Osmanlı döneminde cinsel yaşam bugünkünden farklıydı.

Peki, nasıl oldu da geç Osmanlı ve Cumhuriyet dönemlerinde cinsel normallik algımız değişti?

Başka bir deyişle o dönemden itibaren, heteroseksüellik ve heteronormativite nasıl egemen cinsellik rejimi hale geldi?

Ezgi Sarıtaş’ın bu dikkat çekici çalışması, bize özgü cinsel modernliğin nasıl kurulduğunu heteronormatiflik kavramını merkeze alarak irdeliyor.

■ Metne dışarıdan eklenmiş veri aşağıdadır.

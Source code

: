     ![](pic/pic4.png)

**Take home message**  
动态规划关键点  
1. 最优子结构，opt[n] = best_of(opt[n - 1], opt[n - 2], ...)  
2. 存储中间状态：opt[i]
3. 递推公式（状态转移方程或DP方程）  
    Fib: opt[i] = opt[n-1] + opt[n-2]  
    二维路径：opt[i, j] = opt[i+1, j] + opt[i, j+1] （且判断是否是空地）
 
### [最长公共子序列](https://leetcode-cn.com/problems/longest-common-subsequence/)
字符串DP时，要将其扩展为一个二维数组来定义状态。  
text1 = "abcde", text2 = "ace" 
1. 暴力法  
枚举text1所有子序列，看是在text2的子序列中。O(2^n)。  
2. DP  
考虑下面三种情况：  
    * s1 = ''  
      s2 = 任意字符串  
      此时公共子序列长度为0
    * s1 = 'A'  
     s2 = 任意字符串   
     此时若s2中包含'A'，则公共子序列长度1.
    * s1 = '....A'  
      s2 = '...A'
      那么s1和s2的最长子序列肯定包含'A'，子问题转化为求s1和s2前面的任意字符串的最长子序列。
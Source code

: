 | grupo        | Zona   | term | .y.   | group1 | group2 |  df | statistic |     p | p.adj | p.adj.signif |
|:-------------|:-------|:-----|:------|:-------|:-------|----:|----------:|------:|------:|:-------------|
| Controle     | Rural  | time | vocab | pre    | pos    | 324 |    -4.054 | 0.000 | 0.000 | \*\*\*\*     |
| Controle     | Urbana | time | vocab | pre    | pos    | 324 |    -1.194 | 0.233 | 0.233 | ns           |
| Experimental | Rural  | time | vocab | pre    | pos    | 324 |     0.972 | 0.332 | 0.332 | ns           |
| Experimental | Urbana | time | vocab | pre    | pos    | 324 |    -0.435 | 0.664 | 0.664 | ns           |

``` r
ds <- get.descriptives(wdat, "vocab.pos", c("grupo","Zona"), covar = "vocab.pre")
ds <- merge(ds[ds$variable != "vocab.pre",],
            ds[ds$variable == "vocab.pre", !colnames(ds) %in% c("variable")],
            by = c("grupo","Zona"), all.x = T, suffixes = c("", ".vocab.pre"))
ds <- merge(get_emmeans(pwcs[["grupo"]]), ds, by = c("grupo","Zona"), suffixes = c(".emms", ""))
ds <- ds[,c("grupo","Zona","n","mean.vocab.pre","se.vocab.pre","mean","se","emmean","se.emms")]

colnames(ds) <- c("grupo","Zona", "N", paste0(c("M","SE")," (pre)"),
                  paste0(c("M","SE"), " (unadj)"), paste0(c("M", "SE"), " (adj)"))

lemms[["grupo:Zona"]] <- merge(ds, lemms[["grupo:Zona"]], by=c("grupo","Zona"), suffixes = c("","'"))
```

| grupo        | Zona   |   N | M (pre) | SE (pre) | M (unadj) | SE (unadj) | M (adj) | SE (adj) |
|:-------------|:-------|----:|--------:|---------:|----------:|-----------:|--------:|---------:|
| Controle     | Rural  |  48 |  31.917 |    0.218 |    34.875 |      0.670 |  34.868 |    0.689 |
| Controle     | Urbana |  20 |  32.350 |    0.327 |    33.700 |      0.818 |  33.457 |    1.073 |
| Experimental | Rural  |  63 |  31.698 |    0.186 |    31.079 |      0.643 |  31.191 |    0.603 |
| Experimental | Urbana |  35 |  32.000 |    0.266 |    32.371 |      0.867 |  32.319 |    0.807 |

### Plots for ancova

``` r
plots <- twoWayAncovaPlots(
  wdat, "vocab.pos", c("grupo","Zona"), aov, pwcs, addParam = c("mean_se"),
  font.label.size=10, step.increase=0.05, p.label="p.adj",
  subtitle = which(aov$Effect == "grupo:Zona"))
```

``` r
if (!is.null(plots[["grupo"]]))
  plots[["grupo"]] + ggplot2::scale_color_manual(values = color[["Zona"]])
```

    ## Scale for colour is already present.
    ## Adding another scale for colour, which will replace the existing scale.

Sarıtaş’ın çalışması, iki temel argüman etrafında şekilleniyor.

Bunlardan ilki, yazarın cinsel modernlik dönemi olarak ele aldığı on dokuzuncu ve yirminci yüzyıllarda yaşanan heteronormalleşme sürecinin ancak erken modern dönemde yaşanan toplumsal, kültürel, politik ve erotik dönüşümler dikkate alındığında anlaşılabileceği.

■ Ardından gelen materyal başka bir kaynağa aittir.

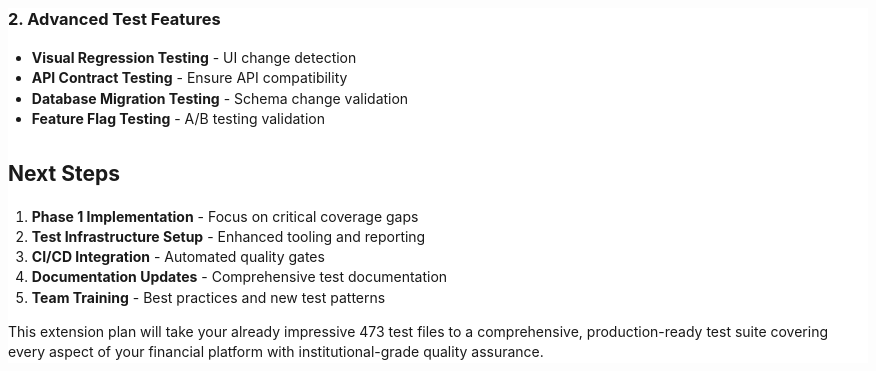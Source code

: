 ### 2. Advanced Test Features
- **Visual Regression Testing** - UI change detection
- **API Contract Testing** - Ensure API compatibility
- **Database Migration Testing** - Schema change validation
- **Feature Flag Testing** - A/B testing validation

## Next Steps

1. **Phase 1 Implementation** - Focus on critical coverage gaps
2. **Test Infrastructure Setup** - Enhanced tooling and reporting
3. **CI/CD Integration** - Automated quality gates
4. **Documentation Updates** - Comprehensive test documentation
5. **Team Training** - Best practices and new test patterns

This extension plan will take your already impressive 473 test files to a comprehensive, production-ready test suite covering every aspect of your financial platform with institutional-grade quality assurance.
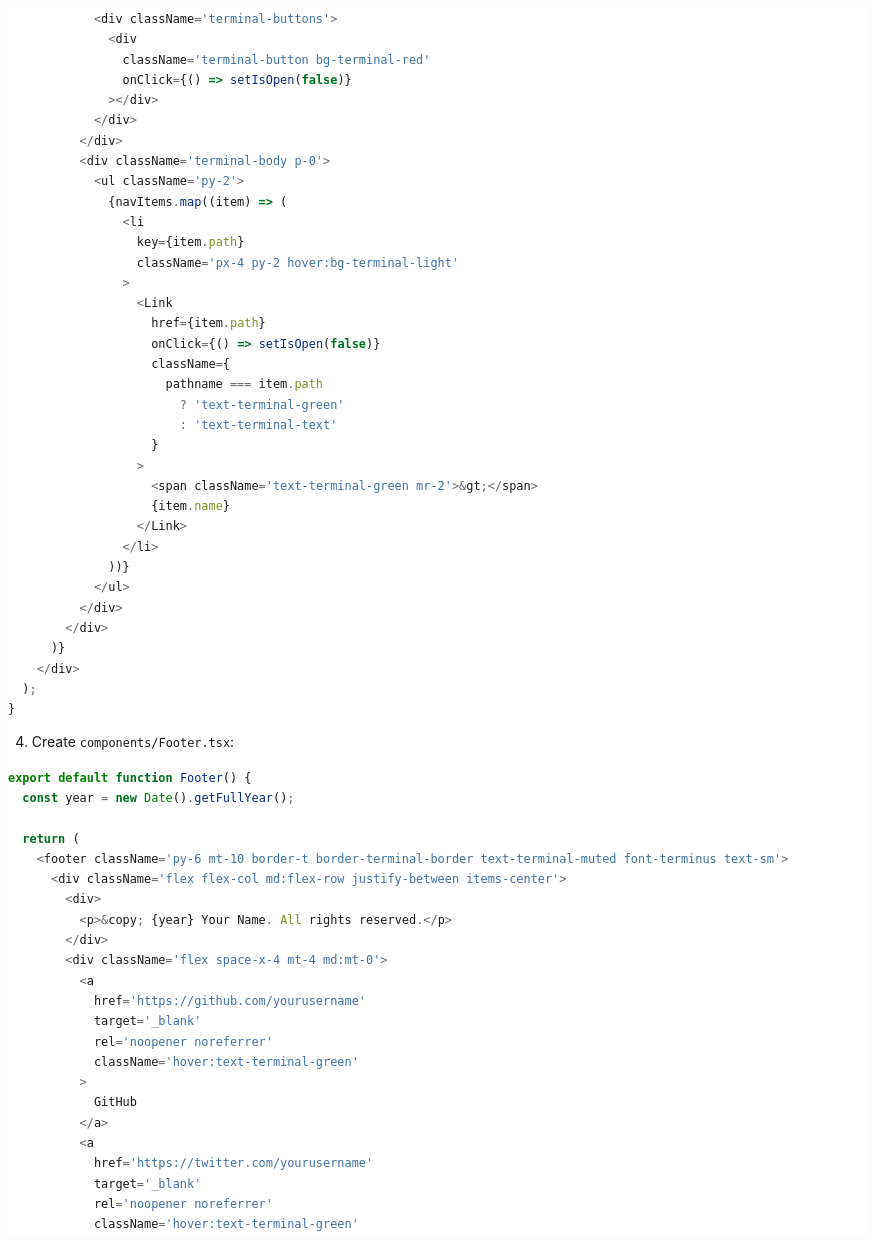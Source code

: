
 ```typescript
            <div className='terminal-buttons'>
              <div
                className='terminal-button bg-terminal-red'
                onClick={() => setIsOpen(false)}
              ></div>
            </div>
          </div>
          <div className='terminal-body p-0'>
            <ul className='py-2'>
              {navItems.map((item) => (
                <li
                  key={item.path}
                  className='px-4 py-2 hover:bg-terminal-light'
                >
                  <Link
                    href={item.path}
                    onClick={() => setIsOpen(false)}
                    className={
                      pathname === item.path
                        ? 'text-terminal-green'
                        : 'text-terminal-text'
                    }
                  >
                    <span className='text-terminal-green mr-2'>&gt;</span>
                    {item.name}
                  </Link>
                </li>
              ))}
            </ul>
          </div>
        </div>
      )}
    </div>
  );
}
```

4. Create `components/Footer.tsx`:

```typescript
export default function Footer() {
  const year = new Date().getFullYear();

  return (
    <footer className='py-6 mt-10 border-t border-terminal-border text-terminal-muted font-terminus text-sm'>
      <div className='flex flex-col md:flex-row justify-between items-center'>
        <div>
          <p>&copy; {year} Your Name. All rights reserved.</p>
        </div>
        <div className='flex space-x-4 mt-4 md:mt-0'>
          <a
            href='https://github.com/yourusername'
            target='_blank'
            rel='noopener noreferrer'
            className='hover:text-terminal-green'
          >
            GitHub
          </a>
          <a
            href='https://twitter.com/yourusername'
            target='_blank'
            rel='noopener noreferrer'
            className='hover:text-terminal-green'
```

İkincisi ise, heteronormatifliğin kendi ihlallerini üreterek işleyen yapısı nedeniyle, heteronormalleşmenin, nihai ve mutlak bir sonuca varmış bir süreç olarak incelenemeyeceği.

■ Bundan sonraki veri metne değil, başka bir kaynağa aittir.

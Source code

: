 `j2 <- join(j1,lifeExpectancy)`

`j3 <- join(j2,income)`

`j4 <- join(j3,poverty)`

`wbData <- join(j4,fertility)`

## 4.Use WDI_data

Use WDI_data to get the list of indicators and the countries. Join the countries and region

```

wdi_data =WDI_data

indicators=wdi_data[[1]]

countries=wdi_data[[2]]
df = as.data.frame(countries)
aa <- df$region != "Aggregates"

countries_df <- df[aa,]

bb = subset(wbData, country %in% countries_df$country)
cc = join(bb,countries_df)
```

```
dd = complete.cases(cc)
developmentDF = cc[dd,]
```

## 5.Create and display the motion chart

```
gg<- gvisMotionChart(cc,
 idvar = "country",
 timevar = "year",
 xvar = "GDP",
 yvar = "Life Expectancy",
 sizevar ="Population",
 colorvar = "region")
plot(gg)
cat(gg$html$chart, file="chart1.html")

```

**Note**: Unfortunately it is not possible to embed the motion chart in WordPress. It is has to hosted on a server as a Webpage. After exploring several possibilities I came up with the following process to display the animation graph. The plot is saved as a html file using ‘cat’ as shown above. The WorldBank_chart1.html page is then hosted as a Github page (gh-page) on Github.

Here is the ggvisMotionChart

Sarıtaş çalışmasında, erken modern dönemden devralınan, erotik deneyimleri ve özdeşleşme kategorilerini idrak edilebilir kılan söylemlerin, yeni ve rakip söylemlerle nasıl bir arada işlediğini ve tutarsız ve istikrarsız öznellikler ürettiğini inceliyor.

Sarıtaş’ın bunu yaparken queer teoride heteroseksüel cinselliğin normal kabul edilmesi süreci üzerine üretilen zengin tartışmalardan yararlanması ise, çalışmayı queer teoriye ilgi duyanlar için de dikkat çekici kılıyor.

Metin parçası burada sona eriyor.